Kansas, janvier 1861, à quelques mois du début de la Guerre de Sécession, le prêcheur Markham et sa horde de fanatiques font régner la terreur tout au long de la frontière avec l'état voisin du Missouri... Un cavalier sans nom les suit à la trace.Des plaines enneigées du Middle West jusqu'aux ruelles sombres de New York, la quête de vengeance et d'identité entraînera le cavalier dans un affrontement teinté de surnaturel. 

Plus de 35 ans après l'apparition de Durango, Yves Swolfs revient au western avec La Piste du Prêcheur, premier album de Lonesome. Le western connaît un regain d'intérêt en BD comme en séries télé ou au cinéma, mais dès les premières pages cette nouveauté, on retrouve le western "à la Swolfs". Un choix revendiqué par l'auteur qui prend clairement plaisir à ce retour sur des pistes connues. Connues ? Pas tant que ça, car ce tome 1, très documenté, réserve pas mal de surprises. Yves Swolfs nous en parle.

Imaginiez-vous revenir un jour au western quand vous avez arrêté Durango en tant qu’auteur complet ?

Yves Swolfs : Pas de prime abord, non. Cette envie s’est manifestée il y a quatre ou cinq ans, en travaillant sur les derniers tomes du Prince de la Nuit et de Légende. J’avais envie de faire quelque chose de neuf, mais le western s’est imposé et je pense aujourd’hui que j’ai procédé à un bon choix, tant je me suis senti motivé par la création de Lonesome et la réalisation de ce premier tome.

Vous avez choisi une scène d’ouverture qui rappelle bien des références cinématographiques, d’Il était une fois dans l’Ouest aux 8 Salopards de Tarantino…

Ou encore Le Grand Silence, et il y en a d’autres... Je voulais me faire plaisir en dessinant cette scène, et en même temps indiquer à mes lecteurs que c’était le retour du western « à la Swolfs » à 150 %. Curieusement, alors que je dessinais Durango, je ne me rendais pas compte que je faisais du western « à la Swolfs », et ce sont mes lecteurs qui peu à peu ont établi cette différenciation. Pour moi, je faisais du western un peu en marge du genre dominant, avec mon style, des références que j’aime et voilà, mais je ne pensais pas représenter un style à moi tout seul !

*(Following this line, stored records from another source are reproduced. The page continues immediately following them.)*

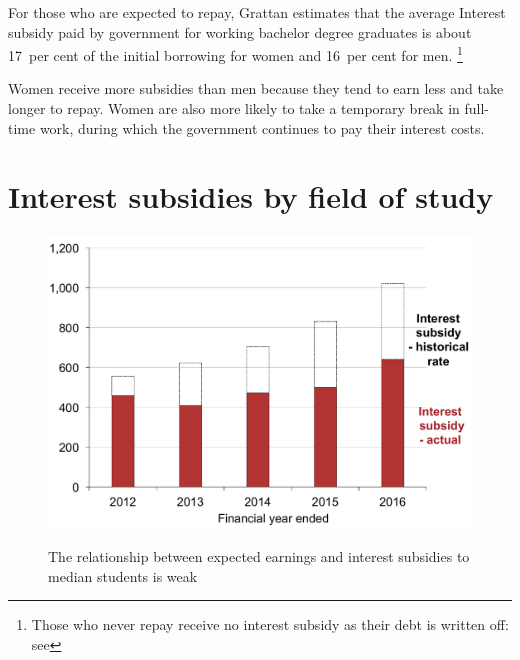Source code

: \documentclass[embargoed]{grattan}
\begin{document}
For those who are expected to repay, Grattan estimates that the average \gls{Interest subsidy} paid by government for working bachelor degree graduates is about 17~per cent of the initial borrowing for women and 16~per cent for men.%
\footnote{Those who never repay receive no interest subsidy as their debt is written off: see }

Women receive more subsidies than men because they tend to earn less and take longer to repay.
Women are also more likely to take a temporary break in full-time work, during which the government continues to pay their interest costs.

\section{Interest subsidies by field of study}\label{interest-subsidies-by-field-of-study}

\begin{figure}
\caption{The relationship between expected earnings and interest subsidies to median students is weak}\label{fig:fig9-relationship-expected-earnings-interest-subsides-to-median-students-weak}

\includegraphics[page=9]{atlas/Chartpack.pdf}

%
{\textcites{DET2015FundingClusters}{ABS2012Censuspopulationhousing}}
\end{figure}
\end{document}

On traverse un retour du western en BD, de nouvelles séries sont apparues et fonctionnent bien et même Hermann s’y est remis…

J’ai l’impression que ce phénomène est un peu cyclique et que, comme d’autres genres, il réémerge par période. On a eu beaucoup de SF, de Fantasy, de thrillers financiers et autres, et voilà le western qui revient, sous une forme un peu plus actuelle, avec d’autres approches…  Regardez du côté des séries télé, la qualité atteinte par Deadwood ou Hell On Wheels, souvent meilleures que certains films ! Au cinéma, j’ai bien aimé le Django de Tarantino, par contre j’ai trouvé les 8 Salopards décevant.

Lonesome vous permet-il d’exploiter d’autres idées que Durango ? D’aller plus loin ?

D’une manière générale, je dirais que je ne conçois plus un western, aujourd’hui, comme je le faisais pour Durango. Mais Lonesome ne se déroule pas à la même époque, le contexte est plus ancien, plus rustique. Cette période qui se situe juste avant la guerre de Sécession est très particulière. J’y introduis une sorte de « théorie du complot », attachée au contexte historique, et la rencontre de ces différents éléments fournit une matière riche pour le récit…  On me dit que le personnage rappelle le personnage de Durango, mais pour moi il évoque un archétype du western italien. Je pense que les lecteurs vont découvrir un personnage plus riche, plus nuancé, peut-être avec plus de… maturité, mais cette évolution correspond à mon expérience, à ma carrière.

Le pistolet Mauser était l’arme emblématique de Durango, dans Lonesome aussi vous définissez précisément son type de revolver. Etes-vous un passionné d’armes anciennes ?

Non, et d’ailleurs je ne possède pas d’arme, mais j’ai quelques reproductions espagnoles de qualité qui constituent plutôt une documentation. Mon intérêt pour les armes correspond plutôt à un intérêt pour un objet lié à une époque et représentatif de celle-ci. Et en tant que tel, avec une passion générale pour le western, il est difficile de ne pas penser aux armes. Mais j’ai recherché beaucoup de documentation pour Lonesome, pour retrouver les types d’attelages précis correspondant à cette époque, les types de bâtiment qui existaient dans la région où se déroule l’action etc.  Je voulais que mon histoire prenne place dans un contexte réaliste et précis.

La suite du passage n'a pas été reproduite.